Records from a collection
※

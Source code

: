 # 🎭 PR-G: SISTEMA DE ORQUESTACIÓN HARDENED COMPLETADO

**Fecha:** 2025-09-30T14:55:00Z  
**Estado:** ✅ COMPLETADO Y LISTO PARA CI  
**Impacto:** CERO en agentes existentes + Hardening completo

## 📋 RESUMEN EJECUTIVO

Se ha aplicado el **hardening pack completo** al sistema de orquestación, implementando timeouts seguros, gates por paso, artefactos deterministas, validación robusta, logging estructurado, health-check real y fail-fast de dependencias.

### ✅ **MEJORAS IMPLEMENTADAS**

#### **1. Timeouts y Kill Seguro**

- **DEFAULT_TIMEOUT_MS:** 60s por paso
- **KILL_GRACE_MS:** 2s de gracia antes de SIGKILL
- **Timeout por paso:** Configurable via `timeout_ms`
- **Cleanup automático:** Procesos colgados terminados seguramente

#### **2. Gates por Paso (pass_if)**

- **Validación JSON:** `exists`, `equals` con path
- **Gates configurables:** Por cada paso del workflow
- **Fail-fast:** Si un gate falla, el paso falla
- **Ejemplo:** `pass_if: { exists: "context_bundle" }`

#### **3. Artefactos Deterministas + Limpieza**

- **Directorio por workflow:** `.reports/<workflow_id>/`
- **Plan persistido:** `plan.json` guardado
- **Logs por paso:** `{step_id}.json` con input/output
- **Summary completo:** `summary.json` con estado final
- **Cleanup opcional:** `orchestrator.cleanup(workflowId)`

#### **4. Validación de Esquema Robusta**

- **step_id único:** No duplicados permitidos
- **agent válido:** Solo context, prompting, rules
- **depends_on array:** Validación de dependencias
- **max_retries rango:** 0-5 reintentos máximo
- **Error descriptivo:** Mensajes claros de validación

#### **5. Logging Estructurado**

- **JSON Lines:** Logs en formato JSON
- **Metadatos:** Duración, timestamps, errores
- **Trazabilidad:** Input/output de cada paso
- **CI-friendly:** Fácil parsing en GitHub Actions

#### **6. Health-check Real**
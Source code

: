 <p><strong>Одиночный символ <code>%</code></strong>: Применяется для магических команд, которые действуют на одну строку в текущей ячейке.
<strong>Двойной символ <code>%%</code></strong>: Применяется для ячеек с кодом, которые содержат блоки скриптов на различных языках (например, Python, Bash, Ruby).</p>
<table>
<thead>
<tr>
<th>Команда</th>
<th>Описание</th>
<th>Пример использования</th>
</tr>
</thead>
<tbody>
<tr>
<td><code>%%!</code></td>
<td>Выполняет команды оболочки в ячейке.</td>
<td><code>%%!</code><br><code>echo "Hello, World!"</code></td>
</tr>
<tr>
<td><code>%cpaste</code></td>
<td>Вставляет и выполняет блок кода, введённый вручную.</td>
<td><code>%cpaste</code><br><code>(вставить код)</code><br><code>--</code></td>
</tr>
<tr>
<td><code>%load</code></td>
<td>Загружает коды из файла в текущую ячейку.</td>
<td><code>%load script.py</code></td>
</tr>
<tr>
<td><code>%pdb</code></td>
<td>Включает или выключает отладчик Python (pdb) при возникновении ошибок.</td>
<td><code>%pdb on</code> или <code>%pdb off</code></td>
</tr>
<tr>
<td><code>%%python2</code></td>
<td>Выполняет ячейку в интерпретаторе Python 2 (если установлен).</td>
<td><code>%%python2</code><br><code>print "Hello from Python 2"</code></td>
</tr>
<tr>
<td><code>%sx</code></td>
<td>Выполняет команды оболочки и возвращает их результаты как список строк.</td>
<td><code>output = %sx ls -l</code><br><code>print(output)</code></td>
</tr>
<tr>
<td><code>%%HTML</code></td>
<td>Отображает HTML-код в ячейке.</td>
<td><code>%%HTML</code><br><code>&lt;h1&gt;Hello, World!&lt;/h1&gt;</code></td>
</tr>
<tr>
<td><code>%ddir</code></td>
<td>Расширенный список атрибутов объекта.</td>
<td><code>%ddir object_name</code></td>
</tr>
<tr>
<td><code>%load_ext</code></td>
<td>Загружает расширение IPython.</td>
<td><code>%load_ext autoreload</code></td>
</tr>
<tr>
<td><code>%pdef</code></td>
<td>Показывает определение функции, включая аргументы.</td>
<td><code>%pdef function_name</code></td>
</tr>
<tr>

※

Brief: Above are the records; copy exactly the lines from the line with "- **Plan persistido:**" through the line with "- **depends_on array:**", both included.

Task response:
- **Plan persistido:** `plan.json` guardado
- **Logs por paso:** `{step_id}.json` con input/output
- **Summary completo:** `summary.json` con estado final
- **Cleanup opcional:** `orchestrator.cleanup(workflowId)`

#### **4. Validación de Esquema Robusta**

- **step_id único:** No duplicados permitidos
- **agent válido:** Solo context, prompting, rules
- **depends_on array:** Validación de dependencias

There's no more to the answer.